## Task material
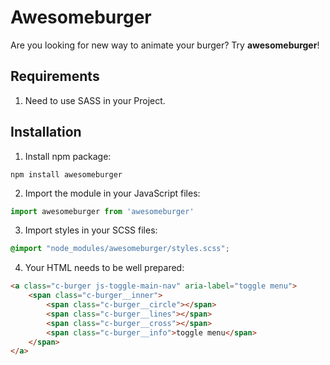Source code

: # Awesomeburger
Are you looking for new way to animate your burger? Try **awesomeburger**!

## Requirements

1. Need to use SASS in your Project.

## Installation

1. Install npm package:

```shell
npm install awesomeburger
```

2. Import the module in your JavaScript files:
```js
import awesomeburger from 'awesomeburger'
```

3. Import styles in your SCSS files:

```css
@import "node_modules/awesomeburger/styles.scss";
```

4. Your HTML needs to be well prepared:
```html
<a class="c-burger js-toggle-main-nav" aria-label="toggle menu">
    <span class="c-burger__inner">
        <span class="c-burger__circle"></span>
        <span class="c-burger__lines"></span>
        <span class="c-burger__cross"></span>
        <span class="c-burger__info">toggle menu</span>
    </span>
</a>
```
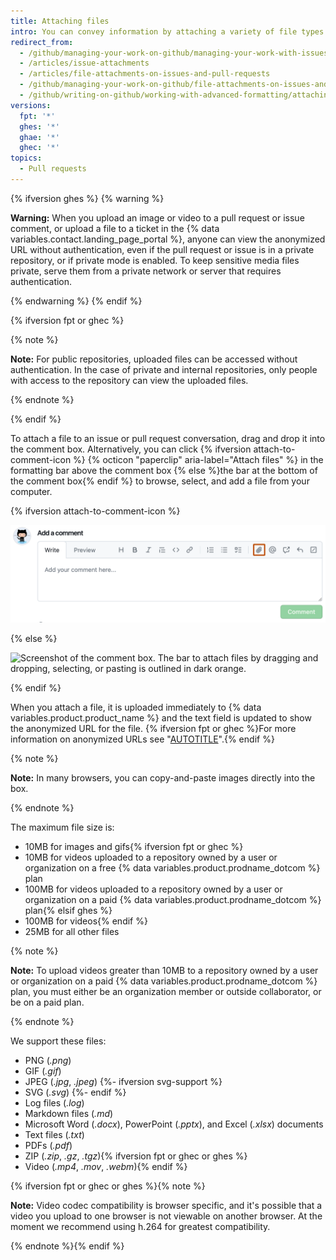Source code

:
 ```yaml
---
title: Attaching files
intro: You can convey information by attaching a variety of file types to your issues and pull requests.
redirect_from:
  - /github/managing-your-work-on-github/managing-your-work-with-issues-and-pull-requests/file-attachments-on-issues-and-pull-requests
  - /articles/issue-attachments
  - /articles/file-attachments-on-issues-and-pull-requests
  - /github/managing-your-work-on-github/file-attachments-on-issues-and-pull-requests
  - /github/writing-on-github/working-with-advanced-formatting/attaching-files
versions:
  fpt: '*'
  ghes: '*'
  ghae: '*'
  ghec: '*'
topics:
  - Pull requests
---
```


{% ifversion ghes %}
{% warning %}

**Warning:** When you upload an image or video to a pull request or issue comment, or upload a file to a ticket in the {% data variables.contact.landing_page_portal %}, anyone can view the anonymized URL without authentication, even if the pull request or issue is in a private repository, or if private mode is enabled. To keep sensitive media files private, serve them from a private network or server that requires authentication.

{% endwarning %}
{% endif %}

{% ifversion fpt or ghec %}

{% note %}

**Note:** For public repositories, uploaded files can be accessed without authentication.
In the case of private and internal repositories, only people with access to the repository can view the uploaded files.

{% endnote %}

{% endif %}

To attach a file to an issue or pull request conversation, drag and drop it into the comment box. Alternatively, you can click {% ifversion attach-to-comment-icon %} {% octicon "paperclip" aria-label="Attach files" %} in the formatting bar above the comment box {% else %}the bar at the bottom of the comment box{% endif %} to browse, select, and add a file from your computer.

{% ifversion attach-to-comment-icon %}

![Screenshot of the comment box. The "Attach files" icon is outlined in orange.](/assets/images/help/issues/attach-file-icon.png)

{% else %}

![Screenshot of the comment box. The bar to attach files by dragging and dropping, selecting, or pasting is outlined in dark orange.](/assets/images/help/pull_requests/select-bar.png)

{% endif %}

When you attach a file, it is uploaded immediately to {% data variables.product.product_name %} and the text field is updated to show the anonymized URL for the file. {% ifversion fpt or ghec %}For more information on anonymized URLs see "[AUTOTITLE](/authentication/keeping-your-account-and-data-secure/about-anonymized-urls)".{% endif %}

{% note %}

**Note:** In many browsers, you can copy-and-paste images directly into the box.

{% endnote %}

The maximum file size is:
- 10MB for images and gifs{% ifversion fpt or ghec %}
- 10MB for videos uploaded to a repository owned by a user or organization on a free {% data variables.product.prodname_dotcom %} plan
- 100MB for videos uploaded to a repository owned by a user or organization on a paid {% data variables.product.prodname_dotcom %} plan{% elsif ghes %}
- 100MB for videos{% endif %}
- 25MB for all other files

{% note %}

**Note:** To upload videos greater than 10MB to a repository owned by a user or organization on a paid {% data variables.product.prodname_dotcom %} plan, you must either be an organization member or outside collaborator, or be on a paid plan.

{% endnote %}

We support these files:

- PNG (_.png_)
- GIF (_.gif_)
- JPEG (_.jpg_, _.jpeg_)
{%- ifversion svg-support %}
- SVG (_.svg_)
{%- endif %}
- Log files (_.log_)
- Markdown files (_.md_)
- Microsoft Word (_.docx_), PowerPoint (_.pptx_), and Excel (_.xlsx_) documents
- Text files (_.txt_)
- PDFs (_.pdf_)
- ZIP (_.zip_, _.gz_, _.tgz_){% ifversion fpt or ghec or ghes %}
- Video (_.mp4_, _.mov_, _.webm_){% endif %}

{% ifversion fpt or ghec or ghes %}{% note %}

**Note:** Video codec compatibility is browser specific, and it's possible that a video you upload to one browser is not viewable on another browser. At the moment we recommend using h.264 for greatest compatibility.

{% endnote %}{% endif %}
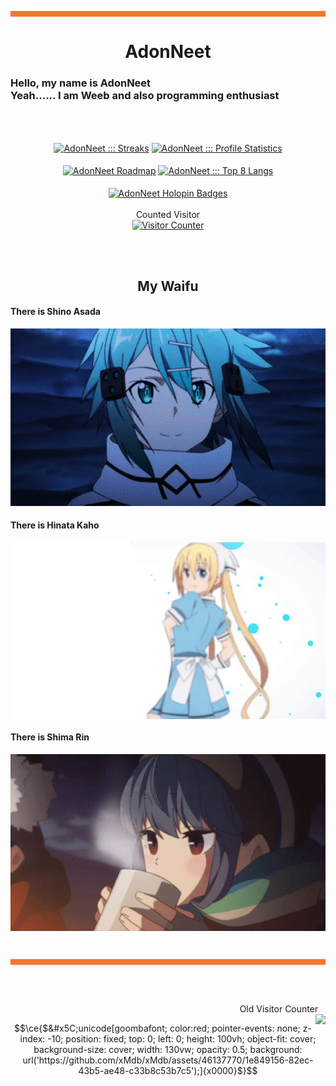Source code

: <hr style="background:#F87431; border:1; height:9px" />
<h1 align= "center">
  <b>
    AdonNeet
  </b>
</h1>
<h3>
  Hello, my name is AdonNeet <br>
  Yeah...... I am Weeb and also programming enthusiast                             
</h3>

<br> <br>

<p align="center">
  <a href="https://github.com/AdonNeet"><img align="center" height="165px" src="https://github-readme-streak-stats.herokuapp.com?user=AdonNeet&theme=github-dark&hide_border=true&date_format=j%20M%5B%20Y%5D&fire=CA2E55&stroke=20FC8F&ring=20FC8F&dates=20FC8F&background=282A36" alt="AdonNeet ::: Streaks" /></a>
  <a href="https://github.com/AdonNeet"><img align="center" height="165px" src="https://readme-status-bay.vercel.app/api?username=AdonNeet&show_icons=true&count_private=false&include_all_commits=true&hide_border=true&theme=dracula&icon_color=CA2E55&title_color=20fc8f&custom_title=My+Data" alt="AdonNeet ::: Profile Statistics" /></a>
  <br><br/>
  <a href="https://roadmap.sh"><img align="center" height="170px" src="https://api.roadmap.sh/v1-badge/wide/653dc139602c6661a5722560?variant=dark" alt="AdonNeet Roadmap" /></a>
  <a href="https://github.com/AdonNeet"><img align="center" height="170px" width="390px" src="https://readme-status-bay.vercel.app/api/top-langs/?username=AdonNeet&hide_border=true&langs_count=8&custom_title=Top+Languages&title_color=20fc8f&theme=dracula&exclude_repo=machine,hacktrace&hide=css,html,svelte&layout=compact&card_width=280" alt="AdonNeet ::: Top 8 Langs" /></a>
  <br><br>
  <a href="https://holopin.io/@adonneet"><img align="center" width="840px" src="https://holopin.me/adonneet" alt="AdonNeet Holopin Badges" /></a>
  <br><br>
  Counted Visitor
  <br>
  <a href="https://github.com/AdonNeet"><img height="170px" src="https://count.getloli.com/get/@:AdonNeet?theme=asoul" alt="Visitor Counter" /></a>
</p>

<br><br>

<h2 align= "center">
  <b>
    My Waifu
  </b>
</h2>
<h4>
    There is Shino Asada <br>
</h4>
<p align="center">
  <img src="https://raw.githubusercontent.com/AdonNeet/AdonNeet/main/profile-content/Sinon_85speed_640x360.gif"/>  
  <br>
</p>
<h4>
    There is Hinata Kaho <br>
</h4>
<p align="center">
  <img align="center" src="https://raw.githubusercontent.com/AdonNeet/AdonNeet/main/profile-content/HinataKaho_75speed.gif"]/>
</p>
<h4>
    There is Shima Rin <br>
</h4>
<p align="center">
  <img align="center" src="https://raw.githubusercontent.com/AdonNeet/AdonNeet/main/profile-content/ShimaRin_65speed_640x360px.gif"]/>
</p>
<br>
<hr style="background:#F87431; border:1; height:9px" /><br><br>
<p align="right"> 
  Old Visitor Counter &nbsp;&nbsp;
  <br>
  <a href="https://visitcount.itsvg.in">
    <img align="right" src="https://visitcount.itsvg.in/api?id=AdonNeet&label=Visitor%20Counter&color=12&icon=1&pretty=true" />
  </a>
</p>

```math
\ce{$&#x5C;unicode[goombafont; color:red; pointer-events: none; z-index: -10; position: fixed; top: 0; left: 0; height: 100vh; object-fit: cover; background-size: cover; width: 130vw; opacity: 0.5; background: url('https://github.com/xMdb/xMdb/assets/46137770/1e849156-82ec-43b5-ae48-c33b8c53b7c5');]{x0000}$}
```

## Exercise description
What lines in the listing include the string "menu"? Copy them out.

## Expected output
<a class="c-burger js-toggle-main-nav" aria-label="toggle menu">
        <span class="c-burger__info">toggle menu</span>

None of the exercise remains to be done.